To begin, all the characters were extremely shallow and two-dimensional, lacking any sort of originality or genuine interest. Cath is by far the worst of the lot. She is represented as a tragic character that is prevented by society’s rules from pursuing her dream of opening a bakery. And if she had actually made more than a half-hearted attempt to do that instead of whining about how horrible her life was, I might have drudged up some sense of sympathy for her. Furthermore, Cath seems to posses an outstanding talent of being unable to make any sort of decision and to stick with it. She literally causes every single problem in the book and leaves everyone the worse for knowing her. I couldn’t even support the love story because I could never understand what Jest saw that was attractive about her.

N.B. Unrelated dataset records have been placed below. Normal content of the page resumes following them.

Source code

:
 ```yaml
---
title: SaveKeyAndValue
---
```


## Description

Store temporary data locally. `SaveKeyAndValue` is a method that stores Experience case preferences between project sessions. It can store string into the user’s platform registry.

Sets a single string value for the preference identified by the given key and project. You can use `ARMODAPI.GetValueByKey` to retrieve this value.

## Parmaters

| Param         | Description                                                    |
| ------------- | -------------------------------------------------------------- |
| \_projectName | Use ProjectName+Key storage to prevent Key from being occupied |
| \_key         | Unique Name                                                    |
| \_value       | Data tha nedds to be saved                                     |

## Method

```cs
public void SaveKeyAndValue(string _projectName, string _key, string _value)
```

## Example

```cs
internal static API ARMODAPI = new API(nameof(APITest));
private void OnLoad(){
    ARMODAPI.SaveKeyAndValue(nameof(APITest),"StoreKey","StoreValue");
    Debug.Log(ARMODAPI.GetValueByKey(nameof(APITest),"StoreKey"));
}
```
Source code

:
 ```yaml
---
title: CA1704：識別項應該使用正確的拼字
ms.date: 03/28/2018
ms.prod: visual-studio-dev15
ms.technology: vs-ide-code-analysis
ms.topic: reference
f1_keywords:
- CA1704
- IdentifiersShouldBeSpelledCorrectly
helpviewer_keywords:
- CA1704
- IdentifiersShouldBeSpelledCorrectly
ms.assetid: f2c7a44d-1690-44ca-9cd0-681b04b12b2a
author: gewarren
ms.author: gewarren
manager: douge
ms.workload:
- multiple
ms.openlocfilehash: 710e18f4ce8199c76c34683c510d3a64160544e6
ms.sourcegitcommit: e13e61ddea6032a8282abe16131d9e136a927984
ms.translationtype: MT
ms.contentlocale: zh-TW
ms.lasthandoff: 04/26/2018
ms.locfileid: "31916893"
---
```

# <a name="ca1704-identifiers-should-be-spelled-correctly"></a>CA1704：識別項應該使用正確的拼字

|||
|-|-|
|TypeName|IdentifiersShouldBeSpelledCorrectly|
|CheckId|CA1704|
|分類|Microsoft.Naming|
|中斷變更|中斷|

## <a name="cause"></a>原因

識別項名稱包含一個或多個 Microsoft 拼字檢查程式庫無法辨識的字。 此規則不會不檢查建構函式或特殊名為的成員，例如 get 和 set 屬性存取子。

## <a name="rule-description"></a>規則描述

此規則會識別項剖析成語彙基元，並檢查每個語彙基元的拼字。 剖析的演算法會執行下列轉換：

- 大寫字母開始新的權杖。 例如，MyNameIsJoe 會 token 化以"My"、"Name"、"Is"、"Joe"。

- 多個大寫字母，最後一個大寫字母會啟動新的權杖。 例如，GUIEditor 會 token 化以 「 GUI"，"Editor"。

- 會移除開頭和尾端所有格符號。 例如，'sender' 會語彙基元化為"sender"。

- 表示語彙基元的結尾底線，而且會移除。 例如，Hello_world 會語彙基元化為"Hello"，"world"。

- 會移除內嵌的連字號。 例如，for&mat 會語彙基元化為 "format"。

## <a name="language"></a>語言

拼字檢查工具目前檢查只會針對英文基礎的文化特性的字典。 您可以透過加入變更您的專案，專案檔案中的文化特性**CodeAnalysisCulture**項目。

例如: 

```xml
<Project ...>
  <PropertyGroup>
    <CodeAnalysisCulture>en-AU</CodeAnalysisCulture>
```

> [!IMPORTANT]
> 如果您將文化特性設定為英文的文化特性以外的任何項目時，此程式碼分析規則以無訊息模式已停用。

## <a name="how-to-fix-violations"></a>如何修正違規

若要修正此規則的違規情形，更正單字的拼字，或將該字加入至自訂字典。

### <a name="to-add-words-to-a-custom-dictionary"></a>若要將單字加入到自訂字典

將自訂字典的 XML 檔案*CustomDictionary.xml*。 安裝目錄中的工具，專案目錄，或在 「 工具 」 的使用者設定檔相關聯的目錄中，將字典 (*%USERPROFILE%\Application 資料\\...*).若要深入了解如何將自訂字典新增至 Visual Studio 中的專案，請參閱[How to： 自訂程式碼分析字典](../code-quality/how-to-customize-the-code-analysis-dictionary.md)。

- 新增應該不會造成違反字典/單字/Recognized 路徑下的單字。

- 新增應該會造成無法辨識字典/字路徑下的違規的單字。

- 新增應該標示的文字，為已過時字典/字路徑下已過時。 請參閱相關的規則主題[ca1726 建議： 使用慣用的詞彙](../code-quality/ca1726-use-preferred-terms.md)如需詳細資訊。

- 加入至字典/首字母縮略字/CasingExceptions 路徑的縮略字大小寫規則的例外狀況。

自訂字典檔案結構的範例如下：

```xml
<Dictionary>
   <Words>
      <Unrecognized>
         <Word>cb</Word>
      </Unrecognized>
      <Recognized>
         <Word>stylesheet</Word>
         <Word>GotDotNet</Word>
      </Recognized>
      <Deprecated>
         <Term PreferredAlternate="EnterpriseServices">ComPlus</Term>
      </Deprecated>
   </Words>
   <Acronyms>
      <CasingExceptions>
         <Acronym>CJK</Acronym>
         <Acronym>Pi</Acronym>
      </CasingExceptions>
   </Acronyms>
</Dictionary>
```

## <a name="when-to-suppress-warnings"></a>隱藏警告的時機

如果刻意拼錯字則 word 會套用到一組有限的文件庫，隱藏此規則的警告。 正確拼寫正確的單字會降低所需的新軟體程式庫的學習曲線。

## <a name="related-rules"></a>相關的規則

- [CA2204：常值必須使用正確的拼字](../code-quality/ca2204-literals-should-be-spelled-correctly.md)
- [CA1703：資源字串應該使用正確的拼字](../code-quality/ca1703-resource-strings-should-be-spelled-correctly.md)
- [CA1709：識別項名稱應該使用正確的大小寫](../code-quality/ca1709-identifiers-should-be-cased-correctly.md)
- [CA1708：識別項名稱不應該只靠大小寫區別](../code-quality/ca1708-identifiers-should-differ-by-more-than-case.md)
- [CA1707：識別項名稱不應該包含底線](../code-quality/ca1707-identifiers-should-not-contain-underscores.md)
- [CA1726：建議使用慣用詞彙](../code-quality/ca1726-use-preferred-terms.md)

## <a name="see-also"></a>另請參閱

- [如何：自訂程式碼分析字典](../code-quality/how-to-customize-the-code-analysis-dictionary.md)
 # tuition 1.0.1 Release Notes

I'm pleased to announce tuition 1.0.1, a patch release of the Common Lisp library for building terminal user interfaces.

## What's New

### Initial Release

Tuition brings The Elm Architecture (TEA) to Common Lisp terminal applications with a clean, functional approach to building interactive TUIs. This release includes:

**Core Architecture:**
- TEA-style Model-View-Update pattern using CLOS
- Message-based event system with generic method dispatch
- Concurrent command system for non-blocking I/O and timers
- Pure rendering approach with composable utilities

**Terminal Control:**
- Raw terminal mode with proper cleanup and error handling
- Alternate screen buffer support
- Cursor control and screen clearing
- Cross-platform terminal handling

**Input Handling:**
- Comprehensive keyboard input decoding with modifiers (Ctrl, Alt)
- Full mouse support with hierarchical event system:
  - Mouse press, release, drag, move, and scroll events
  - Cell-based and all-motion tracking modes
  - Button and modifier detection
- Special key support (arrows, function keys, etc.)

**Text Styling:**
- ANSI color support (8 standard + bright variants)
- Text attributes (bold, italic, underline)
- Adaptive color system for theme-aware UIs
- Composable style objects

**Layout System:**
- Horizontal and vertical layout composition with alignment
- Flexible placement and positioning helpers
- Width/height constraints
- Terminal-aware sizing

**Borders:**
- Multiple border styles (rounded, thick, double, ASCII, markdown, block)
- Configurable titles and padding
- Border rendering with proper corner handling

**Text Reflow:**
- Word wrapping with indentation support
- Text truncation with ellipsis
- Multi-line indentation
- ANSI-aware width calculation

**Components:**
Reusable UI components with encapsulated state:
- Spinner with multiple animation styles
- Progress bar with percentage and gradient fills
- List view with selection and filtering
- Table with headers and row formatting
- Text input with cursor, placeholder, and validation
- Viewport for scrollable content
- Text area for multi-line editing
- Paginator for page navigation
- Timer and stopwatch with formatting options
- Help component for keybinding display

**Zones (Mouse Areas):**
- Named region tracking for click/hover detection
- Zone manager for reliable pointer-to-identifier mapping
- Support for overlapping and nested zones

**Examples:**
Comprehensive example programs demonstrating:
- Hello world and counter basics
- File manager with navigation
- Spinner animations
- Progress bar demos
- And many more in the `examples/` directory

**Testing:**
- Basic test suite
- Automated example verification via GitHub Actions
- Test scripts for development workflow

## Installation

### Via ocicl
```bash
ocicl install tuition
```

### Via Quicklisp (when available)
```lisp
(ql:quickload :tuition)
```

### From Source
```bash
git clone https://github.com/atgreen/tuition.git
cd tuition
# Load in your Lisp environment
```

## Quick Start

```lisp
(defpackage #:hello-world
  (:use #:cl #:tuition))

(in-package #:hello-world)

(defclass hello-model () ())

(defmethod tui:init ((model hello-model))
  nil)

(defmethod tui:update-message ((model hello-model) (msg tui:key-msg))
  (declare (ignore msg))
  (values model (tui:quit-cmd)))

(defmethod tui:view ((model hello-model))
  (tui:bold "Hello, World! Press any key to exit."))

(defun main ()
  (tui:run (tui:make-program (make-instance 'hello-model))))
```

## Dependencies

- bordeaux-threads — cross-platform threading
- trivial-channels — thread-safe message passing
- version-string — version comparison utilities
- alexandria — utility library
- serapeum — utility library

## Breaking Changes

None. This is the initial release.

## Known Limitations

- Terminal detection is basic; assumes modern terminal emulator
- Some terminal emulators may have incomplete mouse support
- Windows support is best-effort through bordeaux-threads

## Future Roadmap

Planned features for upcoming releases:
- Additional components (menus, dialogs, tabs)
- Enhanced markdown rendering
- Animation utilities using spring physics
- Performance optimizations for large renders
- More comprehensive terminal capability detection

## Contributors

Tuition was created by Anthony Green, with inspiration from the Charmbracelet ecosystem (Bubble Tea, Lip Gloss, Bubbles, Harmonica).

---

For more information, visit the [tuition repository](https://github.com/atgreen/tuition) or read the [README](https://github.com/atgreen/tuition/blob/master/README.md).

In addition to the poorly written characters, I was further “disheartened” by the utterly predictable plot. In a 464 page book, I accurately called the entire end of the book a third of the way through. The one part of the book I thought was clever (the origins of the mock-turtle) was ruined by the characters’ reactions to the event. Consistently throughout the book, characters remained ignorant of plot points that are painfully obvious to the reader. Instead of giving an air of mystery to the book, it simply made the characters seem hopelessly foolish.
Finally, the writing in Heartless just wasn’t comparable to Meyer’s other novels. The book’s pacing was sporadic—sometimes charging ahead, other times trudging along. The characters were extremely inconsistent and often acted in a manner at odds with their personality simply because the plot needed an action accomplished. Even plot and character development leaned toward nothing-at-all or everything-at-once—especially in the final chapters of the novel when multiple key characters exhibit complete personality transformations without prior intimation.
All in all, I was severely disappointed with this book. It had so much potential, yet fell short on almost every account. It’s far from being the worst book in the world, but it’s not one I will ever read again or recommend.